Activity: Beginning with the first line of the material, set down each line exactly as written, up to and including the line with "- Rule of thirds".

Entries shown:
____________________

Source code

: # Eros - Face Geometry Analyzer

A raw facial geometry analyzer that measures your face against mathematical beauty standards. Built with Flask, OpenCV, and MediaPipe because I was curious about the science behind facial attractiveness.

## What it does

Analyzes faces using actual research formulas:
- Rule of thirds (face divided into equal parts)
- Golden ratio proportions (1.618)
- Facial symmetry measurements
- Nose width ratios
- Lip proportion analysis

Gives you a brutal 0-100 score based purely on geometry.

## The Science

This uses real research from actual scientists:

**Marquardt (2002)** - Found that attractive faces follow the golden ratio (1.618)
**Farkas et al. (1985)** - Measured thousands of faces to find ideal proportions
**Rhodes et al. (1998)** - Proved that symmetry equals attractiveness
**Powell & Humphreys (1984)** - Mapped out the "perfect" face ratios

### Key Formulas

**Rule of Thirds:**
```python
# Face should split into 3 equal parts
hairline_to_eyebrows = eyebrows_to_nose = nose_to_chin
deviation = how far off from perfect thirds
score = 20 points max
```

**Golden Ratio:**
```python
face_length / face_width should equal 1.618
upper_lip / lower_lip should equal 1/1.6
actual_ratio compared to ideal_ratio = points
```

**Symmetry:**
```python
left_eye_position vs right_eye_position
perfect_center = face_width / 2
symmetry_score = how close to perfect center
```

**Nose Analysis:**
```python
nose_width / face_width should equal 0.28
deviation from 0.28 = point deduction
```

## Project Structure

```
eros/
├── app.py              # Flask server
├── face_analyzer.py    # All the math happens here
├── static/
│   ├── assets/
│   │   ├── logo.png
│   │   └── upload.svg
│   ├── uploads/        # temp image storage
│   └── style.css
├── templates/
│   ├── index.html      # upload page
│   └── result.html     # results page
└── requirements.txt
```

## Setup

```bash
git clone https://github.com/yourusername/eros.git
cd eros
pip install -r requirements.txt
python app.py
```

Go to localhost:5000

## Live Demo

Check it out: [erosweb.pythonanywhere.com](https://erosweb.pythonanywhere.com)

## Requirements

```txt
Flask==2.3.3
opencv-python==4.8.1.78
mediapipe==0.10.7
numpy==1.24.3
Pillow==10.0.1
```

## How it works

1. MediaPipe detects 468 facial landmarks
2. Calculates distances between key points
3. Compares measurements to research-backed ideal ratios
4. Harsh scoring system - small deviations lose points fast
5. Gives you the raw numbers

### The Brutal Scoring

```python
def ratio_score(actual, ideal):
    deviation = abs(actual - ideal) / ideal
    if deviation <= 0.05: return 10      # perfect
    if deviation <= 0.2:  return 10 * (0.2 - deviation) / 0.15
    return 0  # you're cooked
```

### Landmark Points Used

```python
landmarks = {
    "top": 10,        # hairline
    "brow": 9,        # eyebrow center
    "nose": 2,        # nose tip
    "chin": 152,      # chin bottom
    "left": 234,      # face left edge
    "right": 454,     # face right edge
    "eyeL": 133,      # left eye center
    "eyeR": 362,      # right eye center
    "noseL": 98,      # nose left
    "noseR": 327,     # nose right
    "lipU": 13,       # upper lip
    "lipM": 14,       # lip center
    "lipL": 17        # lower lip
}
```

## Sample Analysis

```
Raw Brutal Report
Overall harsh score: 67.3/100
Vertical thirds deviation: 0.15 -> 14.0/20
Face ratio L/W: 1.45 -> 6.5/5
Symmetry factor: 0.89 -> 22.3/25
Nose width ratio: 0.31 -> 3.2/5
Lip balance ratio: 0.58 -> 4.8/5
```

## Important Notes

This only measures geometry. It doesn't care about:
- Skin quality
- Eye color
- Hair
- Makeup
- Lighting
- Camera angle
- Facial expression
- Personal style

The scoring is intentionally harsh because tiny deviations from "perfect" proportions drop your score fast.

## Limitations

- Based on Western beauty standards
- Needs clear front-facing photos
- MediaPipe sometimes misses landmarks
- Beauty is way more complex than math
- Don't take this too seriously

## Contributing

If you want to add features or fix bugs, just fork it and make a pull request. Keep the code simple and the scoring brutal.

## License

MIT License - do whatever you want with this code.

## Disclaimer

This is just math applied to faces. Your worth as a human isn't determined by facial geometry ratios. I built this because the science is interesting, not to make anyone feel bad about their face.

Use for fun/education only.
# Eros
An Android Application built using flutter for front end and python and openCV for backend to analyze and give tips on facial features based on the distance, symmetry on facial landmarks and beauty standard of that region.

____________________

Your response:
Source code

: # Eros - Face Geometry Analyzer

A raw facial geometry analyzer that measures your face against mathematical beauty standards. Built with Flask, OpenCV, and MediaPipe because I was curious about the science behind facial attractiveness.

## What it does

Analyzes faces using actual research formulas:
- Rule of thirds (face divided into equal parts)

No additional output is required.